I have only the Tesnor of the batch (16 samples), the labels tensor of the batch and the batch feature Tensor.
After looking for quite a while I still couldn't figure out the following:
1) How do I divide the batch for Positive (i.e. same label) and negative pairs. Since Tensor are not iterateble I can't figure out how to get which sample have which label and then divide my vector, or get which indices of the tensor belong to each class.
2) How can I do pairwise distance calculation for some of the indices in the batch tensor?
3) I also need to define a new distance function for negative examples
Overall, I need to get which indices belong to which class, do a positive pair-wise distace calculation for all positive pairs. And do another calculation for all negative pairs. Then sum it all up and add it to the network loss.
Any help (to one of more of the 3 issues) would be highly appreciated.
You should do the pair sampling before feeding the data into a session. Label every pair a boolean label, say y = 1 for matched-pair, 0 otherwise.
2) 3) Just calculate both pos/neg terms for every pair, and let the 0-1 label y to choose which to add to the loss.
First create placeholders, y_ is for boolean labels.
dim = 64
x1_ = tf.placeholder('float32', shape=(None, dim))
x2_ = tf.placeholder('float32', shape=(None, dim))
y_ = tf.placeholder('uint8', shape=[None]) # uint8 for boolean
Then the loss tensor can be created by the function.
def loss(x1, x2, y):
# Euclidean distance between x1,x2
l2diff = tf.sqrt( tf.reduce_sum(tf.square(tf.sub(x1, x2)),
# you can try margin parameters
margin = tf.constant(1.)
labels = tf.to_float(y)
match_loss = tf.square(l2diff, 'match_term')
mismatch_loss = tf.maximum(0., tf.sub(margin, tf.square(l2diff)), 'mismatch_term')
# if label is 1, only match_loss will count, otherwise mismatch_loss
loss = tf.add(tf.mul(labels, match_loss), \
tf.mul((1 - labels), mismatch_loss), 'loss_add')
loss_mean = tf.reduce_mean(loss)
return loss_mean
loss_ = loss(x1_, x2_, y_)
Then feed your data (random generated for example):
batchsize = 4
x1 = np.random.rand(batchsize, dim)
x2 = np.random.rand(batchsize, dim)
y = np.array([0,1,1,0])
l = sess.run(loss_, feed_dict={x1_:x1, x2_:x2, y_:y})
Short answer
I think the simplest way to do that is to sample the pairs offline (i.e. outside of the TensorFlow graph).

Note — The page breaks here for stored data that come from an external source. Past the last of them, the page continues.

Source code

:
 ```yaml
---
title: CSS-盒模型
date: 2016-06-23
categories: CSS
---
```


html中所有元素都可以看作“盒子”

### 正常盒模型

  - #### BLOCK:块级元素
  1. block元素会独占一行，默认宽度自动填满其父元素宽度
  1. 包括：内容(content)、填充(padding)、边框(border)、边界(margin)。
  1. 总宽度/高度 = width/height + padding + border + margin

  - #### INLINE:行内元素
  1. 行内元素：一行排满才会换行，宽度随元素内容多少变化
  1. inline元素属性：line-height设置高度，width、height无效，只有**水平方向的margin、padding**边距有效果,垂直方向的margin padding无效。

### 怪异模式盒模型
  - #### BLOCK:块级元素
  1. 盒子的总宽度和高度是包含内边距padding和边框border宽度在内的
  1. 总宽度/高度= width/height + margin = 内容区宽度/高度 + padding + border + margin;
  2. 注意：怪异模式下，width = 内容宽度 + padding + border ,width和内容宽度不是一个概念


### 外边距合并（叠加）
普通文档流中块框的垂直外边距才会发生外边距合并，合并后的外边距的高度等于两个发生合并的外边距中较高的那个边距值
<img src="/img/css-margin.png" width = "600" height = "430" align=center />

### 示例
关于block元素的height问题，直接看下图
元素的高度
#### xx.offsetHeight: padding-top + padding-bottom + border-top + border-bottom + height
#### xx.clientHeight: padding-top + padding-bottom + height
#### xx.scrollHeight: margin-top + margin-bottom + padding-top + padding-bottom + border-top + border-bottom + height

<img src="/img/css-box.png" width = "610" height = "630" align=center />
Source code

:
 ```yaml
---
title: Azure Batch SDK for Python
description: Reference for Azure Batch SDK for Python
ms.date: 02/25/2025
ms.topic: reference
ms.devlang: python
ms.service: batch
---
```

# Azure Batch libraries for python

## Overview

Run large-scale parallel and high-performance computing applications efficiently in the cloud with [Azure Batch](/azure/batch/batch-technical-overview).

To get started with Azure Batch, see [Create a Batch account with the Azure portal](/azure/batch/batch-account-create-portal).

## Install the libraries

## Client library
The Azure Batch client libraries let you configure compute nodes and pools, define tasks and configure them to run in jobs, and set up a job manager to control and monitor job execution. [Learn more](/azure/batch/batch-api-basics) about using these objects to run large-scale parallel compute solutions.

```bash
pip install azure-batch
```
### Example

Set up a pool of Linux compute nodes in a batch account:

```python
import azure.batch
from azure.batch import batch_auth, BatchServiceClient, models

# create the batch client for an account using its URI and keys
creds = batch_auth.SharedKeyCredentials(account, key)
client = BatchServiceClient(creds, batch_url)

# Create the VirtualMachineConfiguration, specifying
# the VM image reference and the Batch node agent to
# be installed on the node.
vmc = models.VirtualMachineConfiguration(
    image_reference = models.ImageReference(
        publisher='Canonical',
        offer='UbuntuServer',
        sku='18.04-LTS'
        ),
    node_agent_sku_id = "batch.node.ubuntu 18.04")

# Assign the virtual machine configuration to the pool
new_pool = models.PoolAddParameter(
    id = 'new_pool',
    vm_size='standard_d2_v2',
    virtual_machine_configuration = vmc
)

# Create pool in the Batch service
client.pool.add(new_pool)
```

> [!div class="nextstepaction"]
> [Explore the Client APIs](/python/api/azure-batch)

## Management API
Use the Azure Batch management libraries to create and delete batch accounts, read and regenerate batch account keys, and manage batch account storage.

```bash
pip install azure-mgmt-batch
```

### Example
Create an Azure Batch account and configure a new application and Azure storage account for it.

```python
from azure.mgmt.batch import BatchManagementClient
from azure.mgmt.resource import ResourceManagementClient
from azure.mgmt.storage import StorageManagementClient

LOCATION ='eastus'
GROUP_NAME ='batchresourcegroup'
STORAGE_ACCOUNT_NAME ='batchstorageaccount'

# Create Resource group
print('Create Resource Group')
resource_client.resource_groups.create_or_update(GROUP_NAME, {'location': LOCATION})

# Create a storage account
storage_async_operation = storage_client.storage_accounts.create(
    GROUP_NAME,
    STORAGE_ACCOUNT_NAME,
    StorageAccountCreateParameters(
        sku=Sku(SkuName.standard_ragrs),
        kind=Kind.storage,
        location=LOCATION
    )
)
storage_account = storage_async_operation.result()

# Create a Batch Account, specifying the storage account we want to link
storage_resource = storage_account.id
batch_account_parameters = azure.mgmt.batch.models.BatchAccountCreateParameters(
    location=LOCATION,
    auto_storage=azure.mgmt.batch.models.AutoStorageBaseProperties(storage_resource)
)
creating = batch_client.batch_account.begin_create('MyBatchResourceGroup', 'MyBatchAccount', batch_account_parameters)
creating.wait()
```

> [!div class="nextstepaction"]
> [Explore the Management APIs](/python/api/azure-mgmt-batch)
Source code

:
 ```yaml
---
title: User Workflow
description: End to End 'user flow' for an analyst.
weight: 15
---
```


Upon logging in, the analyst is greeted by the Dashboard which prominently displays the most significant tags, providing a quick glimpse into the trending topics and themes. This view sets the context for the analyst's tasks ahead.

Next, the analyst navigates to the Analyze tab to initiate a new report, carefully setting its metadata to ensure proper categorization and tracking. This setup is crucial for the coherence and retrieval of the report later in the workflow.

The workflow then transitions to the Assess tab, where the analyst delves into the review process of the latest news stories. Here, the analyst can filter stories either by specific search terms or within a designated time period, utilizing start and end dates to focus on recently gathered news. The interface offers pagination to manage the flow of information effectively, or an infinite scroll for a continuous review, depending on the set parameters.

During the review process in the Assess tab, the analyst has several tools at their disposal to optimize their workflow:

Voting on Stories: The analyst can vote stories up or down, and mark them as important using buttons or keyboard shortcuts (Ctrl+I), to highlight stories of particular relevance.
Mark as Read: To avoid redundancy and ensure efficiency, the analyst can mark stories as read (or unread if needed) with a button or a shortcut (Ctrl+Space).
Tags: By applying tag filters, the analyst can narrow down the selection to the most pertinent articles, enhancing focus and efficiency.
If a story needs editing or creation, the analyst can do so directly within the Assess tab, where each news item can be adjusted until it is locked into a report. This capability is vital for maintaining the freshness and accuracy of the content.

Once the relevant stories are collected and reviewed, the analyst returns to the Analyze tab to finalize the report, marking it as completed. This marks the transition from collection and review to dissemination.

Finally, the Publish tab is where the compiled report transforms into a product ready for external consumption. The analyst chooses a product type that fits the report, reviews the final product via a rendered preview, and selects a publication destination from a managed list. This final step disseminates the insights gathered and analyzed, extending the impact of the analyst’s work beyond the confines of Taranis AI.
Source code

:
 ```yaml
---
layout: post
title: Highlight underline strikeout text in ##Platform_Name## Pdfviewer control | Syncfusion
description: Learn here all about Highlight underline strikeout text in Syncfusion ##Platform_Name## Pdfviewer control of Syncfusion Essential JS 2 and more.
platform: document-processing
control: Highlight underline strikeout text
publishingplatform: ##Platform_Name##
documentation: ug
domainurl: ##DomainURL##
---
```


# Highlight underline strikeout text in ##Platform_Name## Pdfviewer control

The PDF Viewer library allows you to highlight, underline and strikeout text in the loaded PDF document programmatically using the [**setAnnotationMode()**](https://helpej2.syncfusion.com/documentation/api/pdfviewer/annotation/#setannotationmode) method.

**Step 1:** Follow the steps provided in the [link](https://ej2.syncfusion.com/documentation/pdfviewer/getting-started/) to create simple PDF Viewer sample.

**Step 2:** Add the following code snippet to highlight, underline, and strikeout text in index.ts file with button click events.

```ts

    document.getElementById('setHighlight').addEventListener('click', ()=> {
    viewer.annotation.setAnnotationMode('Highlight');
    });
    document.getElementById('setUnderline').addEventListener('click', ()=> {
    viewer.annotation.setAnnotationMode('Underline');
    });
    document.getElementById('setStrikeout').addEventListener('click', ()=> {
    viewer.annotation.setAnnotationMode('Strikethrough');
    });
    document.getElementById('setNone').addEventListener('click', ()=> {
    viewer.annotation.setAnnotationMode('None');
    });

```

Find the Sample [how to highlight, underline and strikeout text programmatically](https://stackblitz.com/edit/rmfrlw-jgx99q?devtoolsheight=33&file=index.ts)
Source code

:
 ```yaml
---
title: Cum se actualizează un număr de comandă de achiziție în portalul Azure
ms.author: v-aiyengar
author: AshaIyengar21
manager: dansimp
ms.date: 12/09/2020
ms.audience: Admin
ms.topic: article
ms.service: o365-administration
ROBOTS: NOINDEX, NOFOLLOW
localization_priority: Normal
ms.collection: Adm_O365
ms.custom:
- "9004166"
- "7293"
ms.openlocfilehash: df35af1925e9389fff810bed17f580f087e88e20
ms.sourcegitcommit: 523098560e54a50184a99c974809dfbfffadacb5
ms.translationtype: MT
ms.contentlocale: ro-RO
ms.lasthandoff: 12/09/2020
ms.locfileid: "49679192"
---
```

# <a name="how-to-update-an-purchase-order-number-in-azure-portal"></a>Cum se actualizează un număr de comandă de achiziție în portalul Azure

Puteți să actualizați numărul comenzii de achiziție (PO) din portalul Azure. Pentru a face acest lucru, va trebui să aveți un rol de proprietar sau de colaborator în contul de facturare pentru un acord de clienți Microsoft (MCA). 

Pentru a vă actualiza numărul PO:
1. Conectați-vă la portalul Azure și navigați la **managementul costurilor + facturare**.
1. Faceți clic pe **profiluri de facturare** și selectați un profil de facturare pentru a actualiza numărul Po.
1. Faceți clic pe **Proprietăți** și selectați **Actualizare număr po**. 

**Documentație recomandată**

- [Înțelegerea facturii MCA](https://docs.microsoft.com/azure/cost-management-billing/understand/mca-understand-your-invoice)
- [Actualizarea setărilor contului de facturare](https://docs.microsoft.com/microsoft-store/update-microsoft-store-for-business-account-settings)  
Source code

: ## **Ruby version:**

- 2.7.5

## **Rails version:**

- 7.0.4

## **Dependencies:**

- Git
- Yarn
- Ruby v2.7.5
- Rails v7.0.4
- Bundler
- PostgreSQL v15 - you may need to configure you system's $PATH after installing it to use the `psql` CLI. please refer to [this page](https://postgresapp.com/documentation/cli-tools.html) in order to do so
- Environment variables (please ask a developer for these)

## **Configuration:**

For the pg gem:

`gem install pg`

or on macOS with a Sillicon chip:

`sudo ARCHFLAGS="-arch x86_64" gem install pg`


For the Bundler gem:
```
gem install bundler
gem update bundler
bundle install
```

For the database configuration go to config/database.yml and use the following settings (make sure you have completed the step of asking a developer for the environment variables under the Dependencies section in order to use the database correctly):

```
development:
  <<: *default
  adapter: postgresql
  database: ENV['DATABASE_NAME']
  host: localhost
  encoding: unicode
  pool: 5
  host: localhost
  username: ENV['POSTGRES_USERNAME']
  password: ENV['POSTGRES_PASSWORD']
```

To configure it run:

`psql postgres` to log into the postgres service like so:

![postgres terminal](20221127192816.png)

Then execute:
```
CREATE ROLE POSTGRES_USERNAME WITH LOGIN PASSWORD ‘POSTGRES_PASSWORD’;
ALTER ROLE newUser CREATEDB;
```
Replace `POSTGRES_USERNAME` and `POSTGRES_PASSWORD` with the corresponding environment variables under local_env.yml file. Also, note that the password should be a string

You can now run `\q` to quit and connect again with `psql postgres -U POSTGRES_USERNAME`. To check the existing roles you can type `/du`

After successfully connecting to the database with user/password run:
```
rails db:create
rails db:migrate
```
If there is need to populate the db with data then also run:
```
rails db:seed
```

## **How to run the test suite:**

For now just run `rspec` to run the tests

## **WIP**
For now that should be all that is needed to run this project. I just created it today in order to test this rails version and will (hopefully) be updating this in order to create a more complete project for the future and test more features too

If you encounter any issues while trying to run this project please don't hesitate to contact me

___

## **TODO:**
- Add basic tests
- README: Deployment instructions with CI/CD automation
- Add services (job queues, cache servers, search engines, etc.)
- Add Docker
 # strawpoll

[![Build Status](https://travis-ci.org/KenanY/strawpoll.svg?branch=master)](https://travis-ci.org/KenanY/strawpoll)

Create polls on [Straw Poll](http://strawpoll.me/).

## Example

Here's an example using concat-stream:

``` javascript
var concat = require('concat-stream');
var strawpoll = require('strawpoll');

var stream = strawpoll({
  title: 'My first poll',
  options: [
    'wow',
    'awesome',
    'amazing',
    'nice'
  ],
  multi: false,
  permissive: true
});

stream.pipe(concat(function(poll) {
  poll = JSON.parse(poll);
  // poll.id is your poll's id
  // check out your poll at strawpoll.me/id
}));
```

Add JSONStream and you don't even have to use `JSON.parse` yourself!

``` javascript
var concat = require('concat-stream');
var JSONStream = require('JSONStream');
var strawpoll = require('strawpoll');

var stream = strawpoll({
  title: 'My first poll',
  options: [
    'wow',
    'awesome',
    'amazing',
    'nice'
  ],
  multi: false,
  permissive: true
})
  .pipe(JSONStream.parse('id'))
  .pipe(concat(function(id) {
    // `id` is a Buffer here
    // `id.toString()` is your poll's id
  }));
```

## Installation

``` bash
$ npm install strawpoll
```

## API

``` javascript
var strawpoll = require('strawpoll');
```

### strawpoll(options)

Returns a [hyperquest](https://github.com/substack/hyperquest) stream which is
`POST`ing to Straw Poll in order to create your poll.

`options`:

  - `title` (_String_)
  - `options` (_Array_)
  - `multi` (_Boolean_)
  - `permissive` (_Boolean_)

You create tf.placeholder for a batch of pairs along with their labels (positive or negative, i.e. same class or different class), and then you can compute in TensorFlow the corresponding loss.
With the code
You sample the pairs offline. You sample batch_size pairs of inputs, and output the batch_size left elements of the pairs of shape [batch_size, input_size]. You also output the labels of the pairs (either positive of negative) of shape [batch_size,]
pairs_left = np.zeros((batch_size, input_size))
pairs_right = np.zeros((batch_size, input_size))
labels = np.zeros((batch_size, 1)) # ex: [[0.], [1.], [1.], [0.]] for batch_size=4
Then you create Tensorflow placeholders corresponding to these inputs. In your code, you will feed the previous inputs to these placeholders in the feed_dict argument of sess.run()
pairs_left_node = tf.placeholder(tf.float32, [batch_size, input_size])
pairs_right_node = tf.placeholder(tf.float32, [batch_size, input_size])
labels_node = tf.placeholder(tf.float32, [batch_size, 1])
Now we can perform a feedforward on the inputs (let's say your model is a linear model).
W = ... # shape [input_size, feature_size]
output_left = tf.matmul(pairs_left_node, W) # shape [batch_size, feature_size]
output_right = tf.matmul(pairs_right_node, W) # shape [batch_size, feature_size]
Finally we can compute the pairwise loss.
l2_loss_pairs = tf.reduce_sum(tf.square(output_left - output_right), 1)
positive_loss = l2_loss_pairs
negative_loss = tf.nn.relu(margin - l2_loss_pairs)
final_loss = tf.mul(labels_node, positive_loss) + tf.mul(1. - labels_node, negative_loss)
And that's it ! You can now optimize on this loss, with a good offline sampling.